I have signed up for the Cabbage Patch 10, which is a 10-mile race run by the Cabbage Patch pub in Twickenham, that’s the weekend after next.  On 15 October we are off to stay with Jack and Kate Dalgliesh in Leicester for the weekend.  Remember that we stayed with them for a few days earlier in the year and went to Bosworth Field to see where Richard III met his end.  

This time I shall be running the Denstone ½ marathon.  Denstone is in Staffordshire a little north of Uttoxeter and a little east of Stoke-on-Trent.  It looks like three houses and a tent on the map and since the listing says H for hilly, I guess it will be interesting countryside, and I won’t be looking for too quick a time … I have also signed up for next year’s London Marathon.  I know … daft.  However, they don’t tell me I’ve been accepted to race until December, so I can’t say until then whether or not I’ll actually be running.  I am looking forward to it, though.

The days are positively balmy, even warm, and there hasn’t been much rain; a very nice late summer going into autumn.  The trees are just turning colour even though there have been no frosts around here yet and the coolness one associates with autumn hasn’t snapped in.  We have a beautiful big bushy Superstar rose that has a dozen large flowers on it and Elaine’s impatiens are in full and glorious flower.  One of the things that is always so surprising about England is how vigorously everything grows – like a tropical garden – and how intensely the plants cram their flowers onto every available twig.  

We’ve been researching our ticket home.  Believe it or not, we’re going to buy our ticket from a NZ travel agent because it will cost us less than HALF what it would cost to buy the same ticket here.  The same ticket … it boggles the mind, doesn’t it?  At the moment it looks like we arrive in NZ on Sun 17 Dec and leave on Fri 12 Jan, but all that still has to be confirmed.

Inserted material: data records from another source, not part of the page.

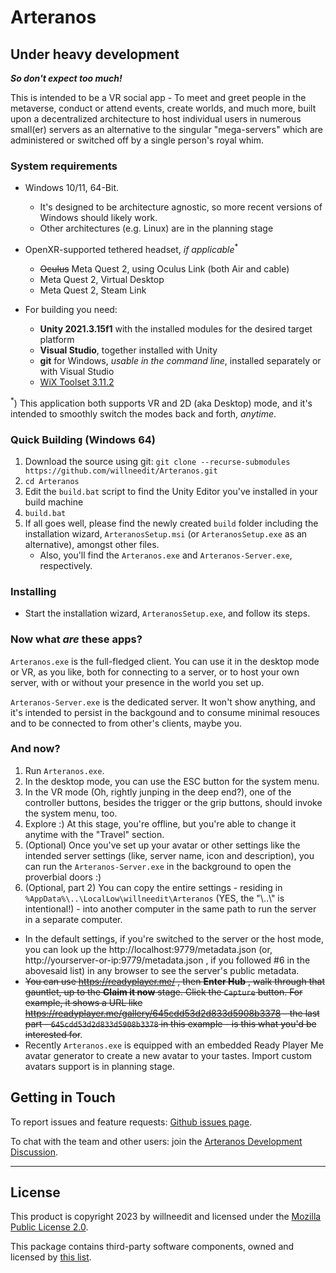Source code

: # Arteranos

## Under heavy development
__*So don't expect too much!*__

This is intended to be a VR social app - To meet and greet people in the metaverse, conduct or attend events, create worlds, and much more, built upon a decentralized architecture to host individual users in numerous small(er) servers as an alternative to the singular "mega-servers" which are administered or switched off by a single person's royal whim.

### System requirements

- Windows 10/11, 64-Bit.
  - It's designed to be architecture agnostic, so more recent versions of Windows should likely work.
  - Other architectures (e.g. Linux) are in the planning stage

- OpenXR-supported tethered headset, _if applicable_<sup>*</sup>
  - ~~Oculus~~ Meta Quest 2, using Oculus Link (both Air and cable)
  - Meta Quest 2, Virtual Desktop
  - Meta Quest 2, Steam Link
  
- For building you need:
  - **Unity 2021.3.15f1** with the installed modules for the desired target platform
  - **Visual Studio**, together installed with Unity
  - **git** for Windows, _usable in the command line_, installed separately or with Visual Studio
  - [WiX Toolset 3.11.2](https://github.com/wixtoolset/wix3/releases/tag/wix3112rtm)

<sup>*</sup>) This application both supports VR and 2D (aka Desktop) mode, and it's intended to smoothly switch the modes back and forth, _anytime_.

### Quick Building (Windows 64)
 1. Download the source using git: `git clone --recurse-submodules https://github.com/willneedit/Arteranos.git`
 2. `cd Arteranos`
 3. Edit the `build.bat` script to find the Unity Editor you've installed in your build machine
 4. `build.bat`
 5. If all goes well, please find the newly created `build` folder including the installation wizard, `ArteranosSetup.msi` (or `ArteranosSetup.exe` as an alternative), amongst other files.
    - Also, you'll find the `Arteranos.exe` and `Arteranos-Server.exe`, respectively.

### Installing
 - Start the installation wizard, `ArteranosSetup.exe`, and follow its steps.

### Now what _are_ these apps?
`Arteranos.exe` is the full-fledged client. You can use it in the desktop mode or VR, as you like, both for connecting to a server, or to host your own server, with or without your presence in the world you set up.

`Arteranos-Server.exe` is the dedicated server. It won't show anything, and it's intended to persist in the backgound and to consume minimal resouces and to be connected to from other's clients, maybe you.

### And now?
1. Run `Arteranos.exe`.
2. In the desktop mode, you can use the ESC button for the system menu.
3. In the VR mode (Oh, rightly junping in the deep end?), one of the controller buttons, besides the trigger or the grip buttons, should invoke the system menu, too.
4. Explore :) At this stage, you're offline, but you're able to change it anytime with the "Travel" section.
5. (Optional) Once you've set up your avatar or other settings like the intended server settings (like, server name, icon and description), you can run the `Arteranos-Server.exe` in the background to open the proverbial doors :)
6. (Optional, part 2) You can copy the entire settings - residing in `%AppData%\..\LocalLow\willneedit\Arteranos` (YES, the "\\..\\" is intentional!) - into another computer in the same path to run the server in a separate computer.

- In the default settings, if you're switched to the server or the host mode, you can look up the http://localhost:9779/metadata.json (or, http://yourserver-or-ip:9779/metadata.json , if you followed #6 in the abovesaid list) in any browser to see the server's public metadata.
- ~~You can use https://readyplayer.me/ , then **Enter Hub** , walk through that gauntlet, up to the **Claim it now** stage. Click the `Capture` button. For example, it shows a URL like https://readyplayer.me/gallery/645cdd53d2d833d5908b3378 - the last part - `645cdd53d2d833d5908b3378` in this example - is this what you'd be interested for~~.
- Recently `Arteranos.exe` is equipped with an embedded Ready Player Me avatar generator to create a new avatar to your tastes. Import custom avatars support is in planning stage.

## Getting in Touch
To report issues and feature requests: [Github issues page](https://github.com/willneedit/Arteranos/issues).

To chat with the team and other users: join the [Arteranos Development Discussion](https://discord.gg/jHYFFd78B9).

---
## License

This product is copyright 2023 by willneedit and licensed under the [Mozilla Public License 2.0](LICENSE.md).

This package contains third-party software components, owned and licensed by [this list](Third%20Party%20Notices.md).
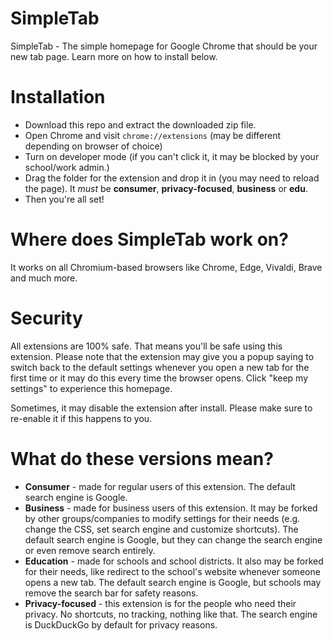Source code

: # SimpleTab
SimpleTab - The simple homepage for Google Chrome that should be your new tab page. Learn more on how to install below.

# Installation
* Download this repo and extract the downloaded zip file.
* Open Chrome and visit `chrome://extensions` (may be different depending on browser of choice)
* Turn on developer mode (if you can't click it, it may be blocked by your school/work admin.)
* Drag the folder for the extension and drop it in (you may need to reload the page). It *must* be **consumer**, **privacy-focused**, **business** or **edu**.
* Then you're all set!

# Where does SimpleTab work on?
It works on all Chromium-based browsers like Chrome, Edge, Vivaldi, Brave and much more.

# Security
All extensions are 100% safe. That means you'll be safe using this extension. Please note that the extension may give you a popup saying to switch back to the default settings whenever you open a new tab for the first time or it may do this every time the browser opens. Click "keep my settings" to experience this homepage.

Sometimes, it may disable the extension after install. Please make sure to re-enable it if this happens to you.

# What do these versions mean?
* **Consumer** - made for regular users of this extension. The default search engine is Google.
* **Business** - made for business users of this extension. It may be forked by other groups/companies to modify settings for their needs (e.g. change the CSS, set search engine and customize shortcuts). The default search engine is Google, but they can change the search engine or even remove search entirely.
* **Education** - made for schools and school districts. It also may be forked for their needs, like redirect to the school's website whenever someone opens a new tab. The default search engine is Google, but schools may remove the search bar for safety reasons.
* **Privacy-focused** - this extension is for the people who need their privacy. No shortcuts, no tracking, nothing like that. The search engine is DuckDuckGo by default for privacy reasons.
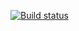 [![Build status](https://ci.appveyor.com/api/projects/status/2trrubmn5qlnw7m2/branch/main?svg=true)](https://ci.appveyor.com/project/Vyacheslav-hub/goblin-games/branch/main)
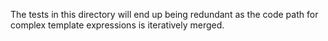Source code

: The tests in this directory will end up being redundant as the code path for complex template expressions is iteratively merged.
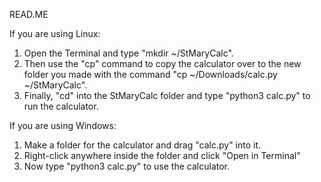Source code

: READ.ME

If you are using Linux:

1) Open the Terminal and type "mkdir ~/StMaryCalc".
2) Then use the "cp" command to copy the calculator over to the new folder you made with the command "cp ~/Downloads/calc.py ~/StMaryCalc". 
3) Finally, "cd" into the StMaryCalc folder and type "python3 calc.py" to run the calculator.

If you are using Windows:
1) Make a folder for the calculator and drag "calc.py" into it.
2) Right-click anywhere inside the folder and click "Open in Terminal"
3) Now type "python3 calc.py" to use the calculator.
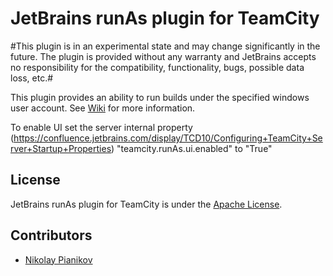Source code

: # JetBrains runAs plugin for TeamCity #

#This plugin is in an experimental state and may change significantly in the future. The plugin is provided without any warranty and JetBrains accepts no responsibility for the compatibility, functionality, bugs, possible data loss, etc.#

This plugin provides an ability to run builds under the specified windows user account. See [Wiki](https://github.com/JetBrains/teamcity-runas-plugin/wiki) for more information.

To enable UI set the server internal property (https://confluence.jetbrains.com/display/TCD10/Configuring+TeamCity+Server+Startup+Properties) "teamcity.runAs.ui.enabled" to "True"

## License ##

JetBrains runAs plugin for TeamCity is under the [Apache License](https://github.com/JetBrains/teamcity-runas/blob/master/LICENSE).

## Contributors ##

- [Nikolay Pianikov](https://github.com/NikolayPianikov)
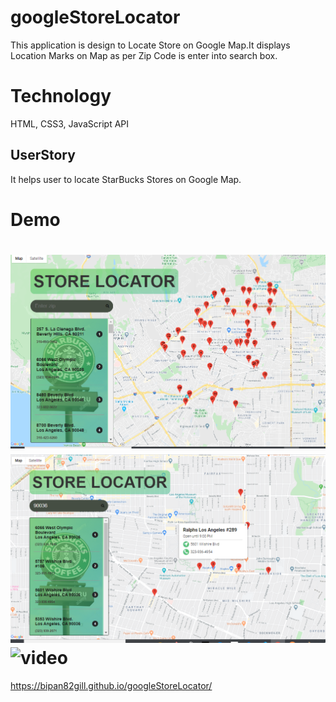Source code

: # googleStoreLocator

This application is design to Locate Store on Google Map.It displays Location Marks on Map as per Zip Code is enter into search box.

# Technology

HTML, CSS3, JavaScript API

## UserStory 
It helps user to locate StarBucks Stores on Google Map. 

# Demo
![map1](./images/demo1.png)
![map2](./images/demo2.png)
![video](./images/storeLocator.gif)
=======
 https://bipan82gill.github.io/googleStoreLocator/
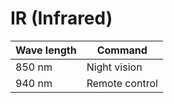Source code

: # IR (Infrared)

| Wave length | Command |
| - | - |
| 850 nm | Night vision |
| 940 nm | Remote control |
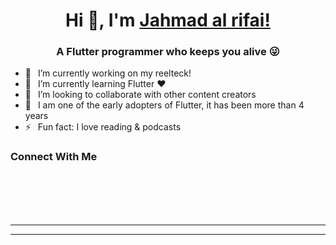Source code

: <h1 align="center"> Hi 👋, I'm <a href="https://www.facebook.com/ahmad.alrifai.92102">Jahmad al rifai!</a></h1>
<h3 align="center">A Flutter programmer who keeps you alive 😜</h3>

<!--[![Youtube](https://img.shields.io/static/v1?label=JohannesMilke&message=Subscribe&logo=YouTube&color=FF0000&style=for-the-badge)][youtube]
[![Twitter Follow](https://img.shields.io/twitter/follow/JohannesMilke?color=1DA1F2&label=Followers&logo=twitter&style=for-the-badge)][twitter]
[![GitHub followers](https://img.shields.io/github/followers/JohannesMilke?logo=GitHub&style=for-the-badge)][github]
[![Linkedin: JohannesMilke](https://img.shields.io/badge/-CONNECT-blue?style=for-the-badge&logo=Linkedin&link=https://www.linkedin.com/in/JohannesMilke/)][linkedin]-->

- 🔭 &ensp;I’m currently working on my reelteck!
- 🌱 &ensp;I’m currently learning Flutter ❤️
- 👯 &ensp;I’m looking to collaborate with other content creators
- 🗿 &ensp;I am one of the early adopters of Flutter, it has been more than 4 years
- ⚡ &ensp;Fun fact: I love reading & podcasts


### Connect With Me

<!--[[<img align="left" alt="Johannes Milke | Website" width="28px" src="https://firebasestorage.googleapis.com/v0/b/web-johannesmilke.appspot.com/o/other%2Fsocial%2Fwebsite.png?alt=media" />][website]
[<img align="left" alt="Johannes Milke | YouTube" width="28px" src="https://firebasestorage.googleapis.com/v0/b/web-johannesmilke.appspot.com/o/other%2Fsocial%2Fyoutube.png?alt=media" />][youtube]
[<img align="left" alt="Johannes Milke | Twitter" width="28px" src="https://firebasestorage.googleapis.com/v0/b/web-johannesmilke.appspot.com/o/other%2Fsocial%2Ftwitter.png?alt=media" />][twitter]
[<img align="left" alt="Johannes Milke | LinkedIn" width="28px" src="https://firebasestorage.googleapis.com/v0/b/web-johannesmilke.appspot.com/o/other%2Fsocial%2Flinkedin.png?alt=media" />][linkedin]--!>

<!--[<img align="left" alt="Johannes Milke | Instagram" width="28px" src="https://firebasestorage.googleapis.com/v0/b/web-johannesmilke.appspot.com/o/other%2Fsocial%2Finstagram.png?alt=media" />][instagram]
[<img align="left" alt="Johannes Milke | Facebook" width="28px" src="https://firebasestorage.googleapis.com/v0/b/web-johannesmilke.appspot.com/o/other%2Fsocial%2Ffacebook.png?alt=media" />][facebook]
[<img align="left" alt="Johannes Milke | Medium" width="28px" src="https://firebasestorage.googleapis.com/v0/b/web-johannesmilke.appspot.com/o/other%2Fsocial%2Fmedium.png?alt=media" />][medium] -->


<br />
<br />

<!--### Languages and Tools-->
<!--[<img align="left" alt=“Flutter” width="26px" src="https://www.vectorlogo.zone/logos/flutterio/flutterio-icon.svg" />][youtube]
[<img align="left" alt=“Firebase” width="26px" src="https://www.vectorlogo.zone/logos/firebase/firebase-icon.svg" />][youtube]
[<img align="left" alt=“Dart” width="26px" src="https://www.vectorlogo.zone/logos/dartlang/dartlang-icon.svg" />][youtube]
[<img align="left" alt=“Github” width="26px" src="https://raw.githubusercontent.com/github/explore/80688e429a7d4ef2fca1e82350fe8e3517d3494d/topics/visual-studio-code/visual-studio-code.png" />][youtube]-->



<br />
<br />

---

<!--### 📺 &ensp;Latest YouTube Videos-->

<!-- YOUTUBE:START -->
<!--- [Flutter Operators &lpar;Collection, Spread, Cascade Operators&rpar;](https://www.youtube.com/watch?v=Axj7CeU0nVE)
- [Set Background Image &lpar;Flutter Screen Background&rpar;](https://www.youtube.com/watch?v=Yv4IvqKgWBE)
- [Flutter Glass Morphism | Glass Effect](https://www.youtube.com/watch?v=WxP9ABzfgow)
- [What is the BuildContext? &lpar;Flutter Builder Widget&rpar;](https://www.youtube.com/watch?v=upOiX1zrh9Y)
- [Upload and Download Files | Flutter Firebase Storage](https://www.youtube.com/watch?v=Jt3OSCe7eOw)-->
<!-- YOUTUBE:END -->

<!--➡️ &ensp;[More Videos...](https://youtube.com/JohannesMilke/videos)-->

---

<!--### 📚 &ensp;Latest Medium Articles-->

<!-- BLOG-POST-LIST:START -->
<!--- [Chip widget: Material Design with Flutter](https://medium.com/flutter-community/chip-widget-material-design-with-flutter-4a834553c9ab?source=rss-1d0dd7b62afc------2)--!>
<!-- BLOG-POST-LIST:END -->

<!--➡️ &ensp;[More Articles...](https://medium.com/@JohannesMilke)-->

No doubt you’ve heard about our strikes and blockades over the cost of fuel?  Elaine says that there are very long queues outside petrol stations.  We are ok for the next week or so because our tanks are full and we run little cars, but if things drag on, life could get a little stark if we can’t go to work and therefore don’t get paid.  It’s never dull here!

Lots of love

Ewart and Elaine

17Mar/15

Letters home, 2000, Sept 14

14 Sep 2000

Dear Dad

Thank you very much for the parcel today … I’m not intending giving away the beautiful bowls you made.  We’d love to use them ourselves, to put them on the table and say my dad made them when people ask us where they came from and what the unusual looking woods are.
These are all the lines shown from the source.